(also known as the 80–20 rule, the law of the vital few)
Wikipedia: The principle was suggested by management thinker Joseph M. Juran. It was named after the Italian economist Vilfredo Pareto, who observed that 80% of income in Italy was received by 20% of the Italian population. The assumption is that most of the results in any situation are determined by a small number of causes.
This principle tends to be a forgotten technique/tool now.
The 80/20 Rule
It means that 80 percent of your outcomes come from 20 percent of your inputs. As Pareto demonstrated with his research this “rule” holds true, in a very rough sense, to an 80/20 ratio. Examples as follows:
- 80% of a company’s profits come from 20% of its customers
- 80% of a company’s complaints come from 20% of its customers
- 80 percent of the difficulty in achieving something lies in 20 percent of the challenge
- 80% of a company’s sales come from 20% of its products
In a business sense, finding the 80/20 ratios is crucial for maximising performance. Find the products or services that generate the most income (the 20 percent) and drop the rest (the 80 percent) that only provide marginal benefits. Spend your time working on the parts of the business that you can improve significantly with your core skills.

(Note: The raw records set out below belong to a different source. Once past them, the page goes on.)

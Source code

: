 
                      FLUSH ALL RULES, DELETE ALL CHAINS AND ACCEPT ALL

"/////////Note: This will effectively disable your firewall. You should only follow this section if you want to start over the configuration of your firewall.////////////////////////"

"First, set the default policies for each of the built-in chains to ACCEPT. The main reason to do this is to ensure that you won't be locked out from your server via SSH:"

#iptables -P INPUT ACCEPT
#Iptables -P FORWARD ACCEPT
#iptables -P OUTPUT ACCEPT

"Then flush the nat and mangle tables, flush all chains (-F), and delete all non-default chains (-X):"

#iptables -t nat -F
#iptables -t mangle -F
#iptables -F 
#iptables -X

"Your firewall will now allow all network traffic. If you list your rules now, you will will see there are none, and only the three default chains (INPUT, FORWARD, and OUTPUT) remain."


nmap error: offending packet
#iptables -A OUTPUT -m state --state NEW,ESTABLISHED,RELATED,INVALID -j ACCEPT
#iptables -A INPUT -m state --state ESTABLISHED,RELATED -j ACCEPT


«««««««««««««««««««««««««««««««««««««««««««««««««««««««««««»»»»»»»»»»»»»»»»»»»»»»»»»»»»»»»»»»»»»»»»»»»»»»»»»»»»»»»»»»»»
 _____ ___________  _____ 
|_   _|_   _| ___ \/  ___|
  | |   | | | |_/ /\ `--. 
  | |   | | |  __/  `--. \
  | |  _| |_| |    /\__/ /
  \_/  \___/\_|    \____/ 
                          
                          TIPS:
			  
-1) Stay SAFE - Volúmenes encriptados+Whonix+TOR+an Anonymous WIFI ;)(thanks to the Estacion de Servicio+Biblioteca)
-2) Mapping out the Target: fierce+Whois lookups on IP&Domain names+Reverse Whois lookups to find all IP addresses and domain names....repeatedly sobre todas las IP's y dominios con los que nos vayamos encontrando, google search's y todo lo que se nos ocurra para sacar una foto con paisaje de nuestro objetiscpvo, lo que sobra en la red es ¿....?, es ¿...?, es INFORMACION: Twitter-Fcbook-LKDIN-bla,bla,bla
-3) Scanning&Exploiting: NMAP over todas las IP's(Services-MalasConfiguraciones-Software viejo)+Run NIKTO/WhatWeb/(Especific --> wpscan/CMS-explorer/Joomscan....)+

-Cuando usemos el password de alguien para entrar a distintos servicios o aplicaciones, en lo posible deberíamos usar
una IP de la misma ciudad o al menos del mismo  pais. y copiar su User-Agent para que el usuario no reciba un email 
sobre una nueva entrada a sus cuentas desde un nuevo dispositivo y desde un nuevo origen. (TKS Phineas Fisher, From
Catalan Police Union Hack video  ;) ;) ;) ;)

Now this can also be applied to our time. Business owners, leaders, managers (you can even apply it to your home life) waste a lot of time working IN the business. Meanwhile, they forgo the activities that earn £1,000 an hour, such as sending the right email to the right person, creating the next marketing sequence, or convincing a client to do more business with them, the time spent working ON your business.
We don’t realise the same 80/20 principle (the adage that 20 percent of customers equal 80 percent of sales) applies to every dimension of business. And that includes time management.
We are extremely prone to rationalise, “I can do it myself.” Then we spend six hours trying to extract a file from an email, fix a projector, doing accounts, generating a spreadsheet, etc. Now we may be competent in doing this, but we come back to the working IN your business instead of the No.1 job in getting and keeping customers, the working ON your business.
So the 80/20 rule can be applied to most things, don’t lose sight of it, keep it in the forefront of your mind when you’re looking to solve the problems around you.